71.6% of traffic is mobile, but most conversions happen on desktop — users start on mobile and finish on desktop. Searches, wishlists, and carts must persist across every device. With 75%+ of users saying cross-device consistency increases their likelihood to convert, and 46% of companies at low omnichannel maturity, continuity was both a user need and a competitive gap.
What users were telling us
NPS analysis over the previous 90 days provided hard data confirming the audit findings. The numbers pointed clearly to the areas requiring immediate attention.
General UX issues
Payment problems
Unclear information
Page speed & usability
Payment problems (21.7%)
Technical failures preventing transactions, user concerns about providing credit card data (especially for free tours), and requests for more payment methods like Apple Pay and Google Pay.
Unclear information (12.1%)
Users confused about pickup locations, activity details and inclusions, and price discrepancies between what was advertised and the final checkout total.
Page speed & usability (11.0%)
Slow page loading times and navigation difficulties including finding relevant information and completing the booking process.
14% of all users reported unclear information and payment issues. On desktop specifically, 21% had payment problems and 18% found information unclear. These weren't minor complaints — they were conversion killers.

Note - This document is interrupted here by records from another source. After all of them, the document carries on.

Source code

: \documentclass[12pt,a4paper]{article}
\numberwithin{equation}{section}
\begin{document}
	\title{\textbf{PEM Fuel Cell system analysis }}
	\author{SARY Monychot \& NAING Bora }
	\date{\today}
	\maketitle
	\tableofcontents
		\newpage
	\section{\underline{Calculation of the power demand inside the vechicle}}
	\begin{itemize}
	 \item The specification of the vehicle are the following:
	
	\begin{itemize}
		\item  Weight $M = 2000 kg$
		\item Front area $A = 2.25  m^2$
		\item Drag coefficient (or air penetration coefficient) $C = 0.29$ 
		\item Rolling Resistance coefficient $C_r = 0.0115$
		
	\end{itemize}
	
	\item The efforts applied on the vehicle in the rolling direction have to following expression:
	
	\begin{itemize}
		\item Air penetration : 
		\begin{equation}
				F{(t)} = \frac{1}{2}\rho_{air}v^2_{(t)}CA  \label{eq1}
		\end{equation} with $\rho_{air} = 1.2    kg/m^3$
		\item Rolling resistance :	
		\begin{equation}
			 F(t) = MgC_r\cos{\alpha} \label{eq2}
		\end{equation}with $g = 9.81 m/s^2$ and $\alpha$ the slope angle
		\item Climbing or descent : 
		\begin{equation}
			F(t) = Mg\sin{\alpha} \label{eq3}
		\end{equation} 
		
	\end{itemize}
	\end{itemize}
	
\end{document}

Inspiring first impression
Aspirational branding with real photos, clear value proposition, categorized content, and personalization from the first visit.
Smart search
1-character results, date filtering, omnichannel sync, spelling correction, and persistent search during scroll.
Reduce uncertainty
Free cancellation visible everywhere, itinerary maps, clear pricing, activity details at a glance, "know before you go" sections.
Behavioral design patterns
Social proof, loss aversion, anchoring, low commitment options, anticipation at every decision point in the funnel.
Connected channels
Synced searches, wishlists, and carts across web, app, and all touchpoints. Consistent UI/UX and brand identity everywhere.
Trust & confidence
External review validation, secure payment messaging, explain every form field, Apple Pay / Google Pay integration.
Product detail page redesign
The product detail page was the first tangible output of the strategy. The redesign focused on three core objectives: inform with clear, structured content about the activity, show availability with transparent pricing and scheduling, and enable booking with reduced friction and increased confidence.
Key decisions
- Product overview: restructured to surface the most critical information above the fold — rating, duration, free cancellation, and price.
- Mini description: a concise summary replacing long-form text, designed for scannability on mobile.
- Information architecture: reorganized content into clear sections — what's included, itinerary, meeting point, know before you go.
- Behavioral mapping: social proof, urgency signals, and trust indicators placed at key decision points throughout the page.
Home page redesign
It needed to accomplish four objectives: enable discovery with a mobile-first approach, inspire with aspirational imagery and real photography, create a modular structure that could adapt to different user segments, and reduce cognitive load with clear hierarchy and scannable content.